<div style="text-align: right">
    <i>
        LIN 537: Computational Lingusitics 1 <br>
        Fall 2019 <br>
        Alëna Aksënova
    </i>
</div>

# Notebook 4: range, zip, enumerate, and useful string methods

This notebook introduces a way to iterate over numbers within a certain range, therefore giving access to index-based iteration over containers using `range`. It also shows how to use `zip` and `enumerate`. Apart from it, it introduces several useful string methods such as `split` and `join`, and provides multiple practice exercises. Finally, it contains the implementation of $n$-gram extraction.

## For-loops: reminder

_For-loops_ iterates over some object (**iterable**) and considers sub-elements of that object in order.

In [None]:
for letter in "apple":
    print(letter)

In [None]:
indicies = [0, 1, -1, -4]
word = "linguistics"

for index in indicies:
    print(word[index], end="")

In [None]:
cities = ["NYC", "LA", "SF"]
for city in cities:
    print("The current city is", city)
    for ch in city:
        print("\t", ch)

In order to print indicies of items in iterables, we can implement a **counter**, i.e. a variable that will increase every time some condition is met. In this case, we will set the counter to $0$ and increase it with every iteration.

In [None]:
index = 0
for letter in "linguistics":
    print(letter, "\t index:", index)
    index += 1

**Example:** Let's say we are given three lists: list of states (`states`), list of average temperatures for those states in the same order (`temperatures`) and a list of states that are considered New England (`new_england`).

In [None]:
states = ["Alabama","Alaska","Arizona","Arkansas","California","Colorado",
  "Connecticut","Delaware","Florida","Georgia","Hawaii","Idaho","Illinois",
  "Indiana","Iowa","Kansas","Kentucky","Louisiana","Maine","Maryland",
  "Massachusetts","Michigan","Minnesota","Mississippi","Missouri","Montana",
  "Nebraska","Nevada","New Hampshire","New Jersey","New Mexico","New York",
  "North Carolina","North Dakota","Ohio","Oklahoma","Oregon","Pennsylvania",
  "Rhode Island","South Carolina","South Dakota","Tennessee","Texas","Utah",
  "Vermont","Virginia","Washington","West Virginia","Wisconsin","Wyoming"]

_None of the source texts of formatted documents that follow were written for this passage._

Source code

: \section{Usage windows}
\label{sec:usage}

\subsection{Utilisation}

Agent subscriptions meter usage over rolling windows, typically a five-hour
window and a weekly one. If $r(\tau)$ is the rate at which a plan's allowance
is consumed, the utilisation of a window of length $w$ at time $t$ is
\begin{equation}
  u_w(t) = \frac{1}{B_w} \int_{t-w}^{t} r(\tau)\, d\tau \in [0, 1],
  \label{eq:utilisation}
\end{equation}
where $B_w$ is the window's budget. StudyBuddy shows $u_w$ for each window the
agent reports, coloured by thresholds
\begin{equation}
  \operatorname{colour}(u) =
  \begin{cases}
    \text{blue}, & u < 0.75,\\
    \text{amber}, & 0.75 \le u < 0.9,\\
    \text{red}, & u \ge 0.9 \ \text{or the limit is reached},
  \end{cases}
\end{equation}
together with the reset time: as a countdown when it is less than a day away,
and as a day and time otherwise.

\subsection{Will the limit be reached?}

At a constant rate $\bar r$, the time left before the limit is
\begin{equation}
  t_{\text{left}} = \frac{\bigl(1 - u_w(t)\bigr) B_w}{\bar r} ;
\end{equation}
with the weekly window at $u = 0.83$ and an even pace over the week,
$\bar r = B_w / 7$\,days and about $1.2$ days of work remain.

temperatures = [62.8, 26.6, 60.3, 60.4, 59.4, 45.1, 49, 55.3, 70.7, 63.5,
                70, 44.4, 51.8, 51.7, 47.8, 54.3, 55.6, 66.4, 41, 54.2, 
                47.9, 44.4, 41.2, 63.4, 54.5, 42.7, 48.8, 49.9, 43.8, 52.7, 
                53.4, 45.4, 59, 40.4, 50.7, 59.6, 48.4, 48.8, 50.1, 62.4, 
                45.2, 57.6, 64.8, 48.6, 42.9, 55.1, 48.3, 51.8, 43.1, 42]

new_england = ["Maine", "Vermont", "New Hampshire", "Massachusetts", "Connecticut",
               "Rhode Island"]

The code below prints average temperatures for New England states. The variable `index` stores the index of an item we are currently looking at.

In [None]:
index = 0
for state in states:
    if state in new_england:
        print(state+":", temperatures[index])
    index += 1

**Practice:** Helpful function for the following practice exercise is `sum` that takes list as an argument and returns the sum of all numbers in that list. FYI, functions `min` and `max` are available as well.

In [None]:
numbers = [1, 18.3, 9, 0, 3.14]
print("Sum of those numbers is", sum(numbers))
print("The smallest number is", min(numbers))
print("The largest number is", max(numbers))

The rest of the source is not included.